EASTHAM — The story among members of the Nauset Rod & Gun Club is that their first trap house — the shelter from which clay pigeons were thrown — was built from the wheelhouse of the Cape Ann, an 84-foot scallop dragger that wrecked off the coast of Eastham in 1948.
One year earlier, Ed Milliken had organized the club, inviting local sportsmen and World War II veterans to join. When the boat ran ashore, the story goes, members saw their opportunity. They spent a few months building and clearing trees for their range, siting the trap house on land they bought from the town.
In the 1960s, another group, the Manamoit Sportsmen’s Association, started using the range, organizing skeet shooting and “Crazy Quail” target events. According to the club’s website, the anti-gun movement of the 1960s caused the groups to organize into one larger club, adopting the Nauset group’s current name.
The “rod” in the name isn’t a fishing rod, by the way, says the club’s current executive officer, Craig Poosikian. It’s the tool used to clean a gun’s barrel.
Today’s Nauset Rod & Gun Club is in a spot farther north, on a town-owned lot surrounded by the National Seashore that it moved to in 1970. Two lines of maritime signal flags hang from a flagpole in the parking area next to the trap shooting range. One says “THINK2,” a double entendre that refers to a gun safety acronym used by the U.S. Army but is also a reference to the Constitution’s Second Amendment. The other says “Est. 1947.”

This year, the club got around to a dedication ceremony for itself. At a gathering on June 24, director Mike Hackworth unveiled a plaque that is mounted on a rock in front of the flagpole. It bears a dedication to two groups: Cape Cod’s first responders, many of whom use the range for training, and the veterans who founded the club in 1947.
Members of all four Outer Cape police departments and Eastham Fire Chief Lisa Albino were there to watch the ceremony, along with about 10 club members. When a miniature cannon about the size of a cat was fired to honor the moment, some in attendance jumped at the noise.
Hackworth says the club has about 450 members, but only a few of them shoot regularly. He says the people who like shooting guns are surprisingly diverse. “We have lawyers, doctors. I was a managing partner at a CPA firm,” he says. “When you talk about demographics, there’s no way to pigeonhole people who enjoy shooting firearms.”
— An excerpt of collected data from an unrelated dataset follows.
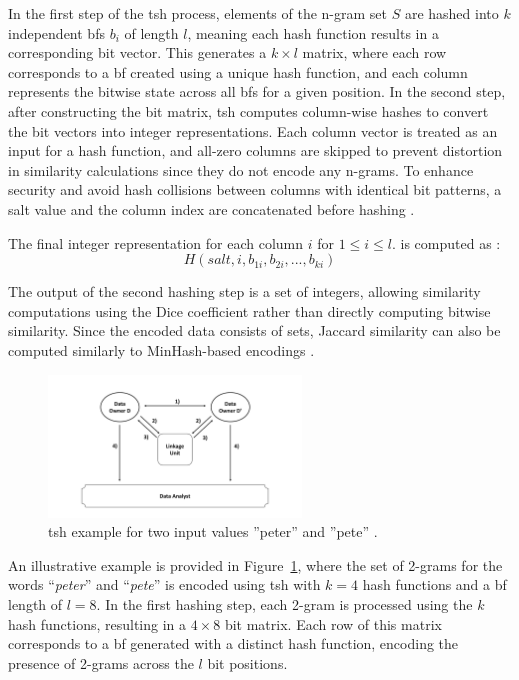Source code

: In the first step of the \ac{tsh} process, elements of the n-gram set \(S\) are hashed into \(k\) independent \ac{bf}s \(b_i\) of length \(l\), meaning each hash function results in a corresponding bit vector.
This generates a \(k \times l\) matrix, where each row corresponds to a \ac{bf} created using a unique hash function, and each column represents the bitwise state across all \ac{bf}s for a given position.
In the second step, after constructing the bit matrix, \ac{tsh} computes column-wise hashes to convert the bit vectors into integer representations.
Each column vector is treated as an input for a hash function, and all-zero columns are skipped to prevent distortion in similarity calculations since they do not encode any n-grams.
To enhance security and avoid hash collisions between columns with identical bit patterns, a salt value and the column index are concatenated before hashing \cite{ranbaduge2020secure}.

The final integer representation for each column $i$ for $1 \leq i \leq l$. is computed as \cite{schaefer2024, ranbaduge2020secure}:
\begin{equation}
    H(salt, i, b_{1i}, b_{2i}, ..., b_{ki})
\end{equation}

The output of the second hashing step is a set of integers, allowing similarity computations using the Dice coefficient rather than directly computing bitwise similarity.
Since the encoded data consists of sets, Jaccard similarity can also be computed similarly to MinHash-based encodings \cite{ranbaduge2020secure}.

\begin{figure}[H]
  \centering
  \includegraphics[width=0.6\textwidth, page=8]{img/visualization.pdf}
  \caption{\ac{tsh} example for two input values ''peter'' and ''pete'' \cite{ranbaduge2020secure}.}
  \label{fig:tshexample}
\end{figure}

An illustrative example is provided in Figure~\ref{fig:tshexample}, where the set of 2-grams for the words ``\textit{peter}'' and ``\textit{pete}'' is encoded using \ac{tsh} with $k = 4$ hash functions and a \ac{bf} length of $l = 8$.
In the first hashing step, each 2-gram is processed using the $k$ hash functions, resulting in a $4 \times 8$ bit matrix.
Each row of this matrix corresponds to a \ac{bf} generated with a distinct hash function, encoding the presence of 2-grams across the $l$ bit positions.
Some of the club’s members are hunters, some are former military, he says. The groups who show up for trap shooting on Sunday mornings aren’t necessarily the same people who are interested in riflery or pistols.
Hackworth, a former Marine sergeant who served from 1972 to 1976 as a combat engineer and embassy security guard in Turkey, enjoys all of it. But, he adds, “I could never bring myself to shoot an animal, so I shoot paper targets instead.”

The clay pigeon shoot every Sunday morning is open to the public, but for the rest of the week the gate opens only for members. There isn’t always a range safety officer around — that’s an NRA certification that Hackworth says is widely accepted at shooting ranges nationwide. Instead, those shooting at any given time are asked to designate one person as a range officer to oversee safety.
Because the range is in the National Seashore, lead shot is not permitted. That can make trap shooting more of a challenge, says club member Jeff Norgeot of Orleans: “It gives you a better pattern, and it hits harder because it’s heavier.” But the lead shot is toxic, and wild birds that might ingest it would be poisoned by it.
That restriction doesn’t discourage the regulars here. Every year, the club holds a clay pigeon shooting championship in the fall. Last year the trophy went to Curt Montgomery, a retired building contractor from Vermont who now lives in Eastham. Hackworth came in second that year. He took first place in 2023.
Most of the regulars are experienced shooters, and they seemed to enjoy watching two amateurs — a reporter and a photographer — try to hit a target. Perhaps unsurprisingly, the photographer was much more accurate than the writer.